Phase time and transmission probability in the traversal of a PT-symmetric potential: the case of an electromagnetic waveguide

TL;DR

This paper investigates the transmission and timing properties of electromagnetic waves in a PT-symmetric waveguide with gain and loss media, revealing giant amplification, spectral singularities, and unusual delay times.

Contribution

It provides a detailed analysis of transmission probabilities, spectral singularities, and transit times in PT-symmetric waveguides, highlighting novel phenomena like giant amplification and negative delay times.

Findings

Giant amplification of signals at specific wavelengths.

Vanishing transit times in opaque barriers, akin to Hartman effect.

Negative delay times indicating non-local effects.

Abstract

We study the unconventional transmission properties of a wave-packet through a PT-symmetric potential region, as describing actual electromagnetic wave propagation along a waveguide filled with gain and loss media.
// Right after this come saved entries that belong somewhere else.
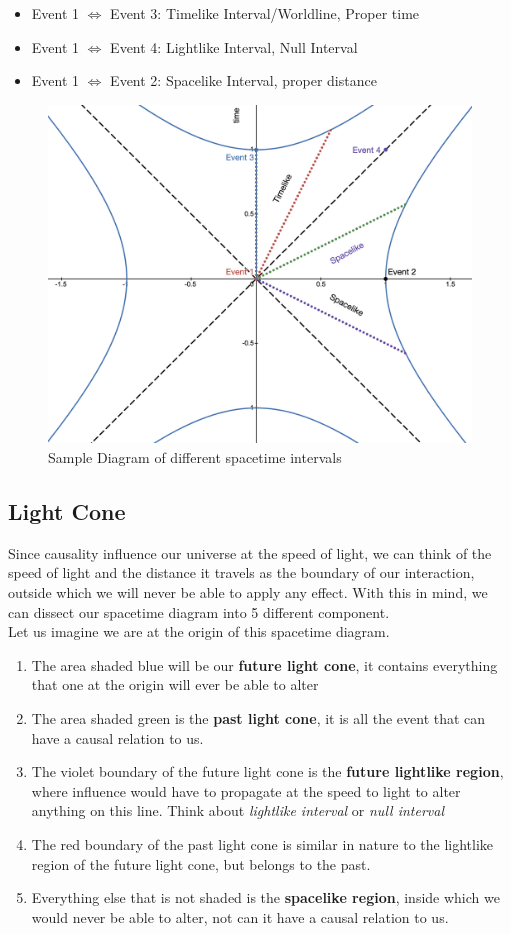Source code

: \documentclass[12pt]{book}
\begin{document}
\begin{itemize}
    \item Event 1 $\iff$ Event 3: Timelike Interval/Worldline, Proper time
    \item Event 1 $\iff$ Event 4: Lightlike Interval, Null Interval
    \item Event 1 $\iff$ Event 2: Spacelike Interval, proper distance 
\end{itemize}

\begin{figure}[!h]
    \centering
    \includegraphics[width=0.5\linewidth]{picture/Spacetime diagram .png}
    \caption{Sample Diagram of different spacetime intervals}
    \label{fig:spacetime diagram}
\end{figure}

\newpage 

\subsection{Light Cone}
Since causality influence our universe at the speed of light, we can think of the speed of light and the distance it travels as the boundary of our interaction, outside which we will never be able to apply any effect. With this in mind, we can dissect our spacetime diagram into 5 different component. \\
\newline
Let us imagine we are at the origin of this spacetime diagram.
\begin{enumerate}
    \item The area shaded blue will be our \textbf{future light cone}, it contains everything that one at the origin will ever be able to alter
    \item The area shaded green is the \textbf{past light cone}, it is all the event that can have a causal relation to us.
    \item The violet boundary of the future light cone is the \textbf{future lightlike region}, where influence would have to propagate at the speed to light to alter anything on this line. Think about \textit{lightlike interval} or \textit{null interval}
    \item The red boundary of the past light cone is similar in nature to the lightlike region of the future light cone, but belongs to the past.
    \item Everything else that is not shaded is the \textbf{spacelike region}, inside which we would never be able to alter, not can it have a causal relation to us. 
\end{enumerate}
\end{document}
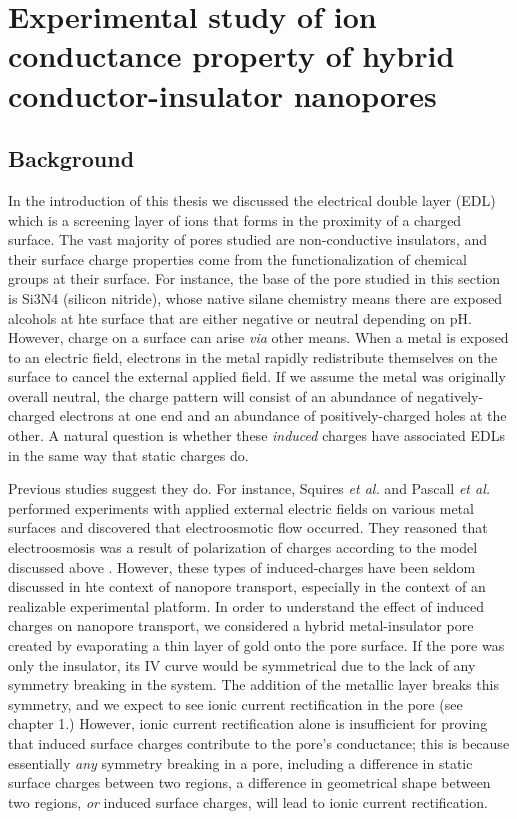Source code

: \graphicspath{{../images/ch3/}}	%


\chapter{Experimental study of ion conductance property of hybrid conductor-insulator nanopores}

	

	\section{Background}
	
		In the introduction of this thesis we discussed the electrical double layer (EDL) which is a screening layer of ions that forms in the proximity of a charged surface. The vast majority of pores studied are non-conductive insulators, and their surface charge properties come from the functionalization of chemical groups at their surface. For instance, the base of the pore studied in this section is Si3N4 (silicon nitride), whose native silane chemistry means there are exposed alcohols at hte surface that are either negative or neutral depending on pH. However, charge on a surface can arise \textit{via} other means. When a metal is exposed to an electric field, electrons in the metal rapidly redistribute themselves on the surface to cancel the external applied field. If we assume the metal was originally overall neutral, the charge pattern will consist of an abundance of negatively-charged electrons at one end and an abundance of positively-charged holes at the other. A natural question is whether these \textit{induced} charges have associated EDLs in the same way that static charges do.
		
		Previous studies suggest they do. For instance, Squires \textit{et al.} and Pascall \textit{et al.} performed experiments with applied external electric fields on various metal surfaces and discovered that electroosmotic flow occurred. They reasoned that electroosmosis was a result of polarization of charges according to the model discussed above \cite{Squires2004, Pascall2010}. However, these types of induced-charges have been seldom discussed in hte context of nanopore transport, especially in the context of an realizable experimental platform. In order to understand the effect of induced charges on nanopore transport, we considered a hybrid metal-insulator pore created by evaporating a thin layer of gold onto the pore surface. If the pore was only the insulator, its IV curve would be symmetrical due to the lack of any symmetry breaking in the system. The addition of the metallic layer breaks this symmetry, and we expect to see ionic current rectification in the pore (see chapter 1.) However, ionic current rectification alone is insufficient for proving that induced surface charges contribute to the pore's conductance; this is because essentially \textit{any} symmetry breaking in a pore, including a difference in static surface charges between two regions, a difference in geometrical shape between two regions, \textit{or} induced surface charges, will lead to ionic current rectification.
		
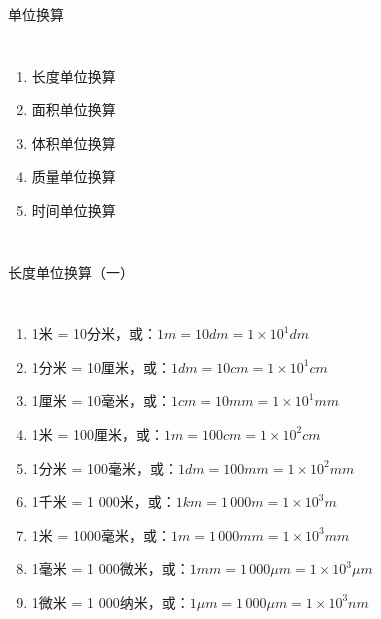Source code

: \documentclass[aspectratio=169]{ctexbeamer} %
\date{\today}
\begin{document}
\begin{frame}[t]{单位换算}
\begin{columns}
\begin{enumerate}[label={\arabic*.}]
\item 长度单位换算
\item 面积单位换算
\item 体积单位换算
\item 质量单位换算
\item 时间单位换算
\end{enumerate}
\end{columns}
\end{frame}

\begin{frame}[t]{长度单位换算（一）}
\begin{columns}
\begin{enumerate}[label={\Alph*.}]
\item 1米 = 10分米，或：$1 m = 10 dm = 1 \times 10^1 dm$ \pause
\item 1分米 = 10厘米，或：$1 dm = 10 cm = 1 \times 10^1 cm$ \pause
\item 1厘米 = 10毫米，或：$1 cm = 10 mm = 1 \times 10^1 mm$ \pause
\item 1米 = 100厘米，或：$1 m = 100 cm = 1 \times 10^2 cm$ \pause
\item 1分米 = 100毫米，或：$1 dm = 100 mm = 1 \times 10^2 mm$ \pause
\item 1千米 = 1 000米，或：$1 km = 1 \, 000 m = 1 \times 10^3 m$ \pause
\item 1米 = 1000毫米，或：$1 m = 1 \, 000 mm = 1 \times 10^3 mm$ \pause
\item 1毫米 = 1 000微米，或：$1 mm = 1 \, 000 \mu m = 1 \times 10^3 \mu m$ \pause
\item 1微米 = 1 000纳米，或：$1 \mu m = 1 \, 000 \mu m = 1 \times 10^3 nm$ \pause
\end{enumerate}
\end{columns}
\end{frame}
\end{document}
The non-trivial behavior of the transmission probability manifests in the giant amplification of the incident electromagnetic signal of given wavelengths for well-defined configurations, depending on the gain/loss contrast. Maximum transmission peaks are related to spectral singularities and a strict correlation exists between the "resonant" wavelengths and the gain/loss contrast. The transit times are as well calculated, showing their surprising vanishing in the opaque barrier limit, independently of the gain/loss contrast, which is reminiscent of some sort of Hartman effect. Also, non-local effects manifest in the presence of negative delay times for given configurations, while a correlation is apparent between maximum delay times and transmission probability peaks, though appreciably depending on the gain/loss contrast.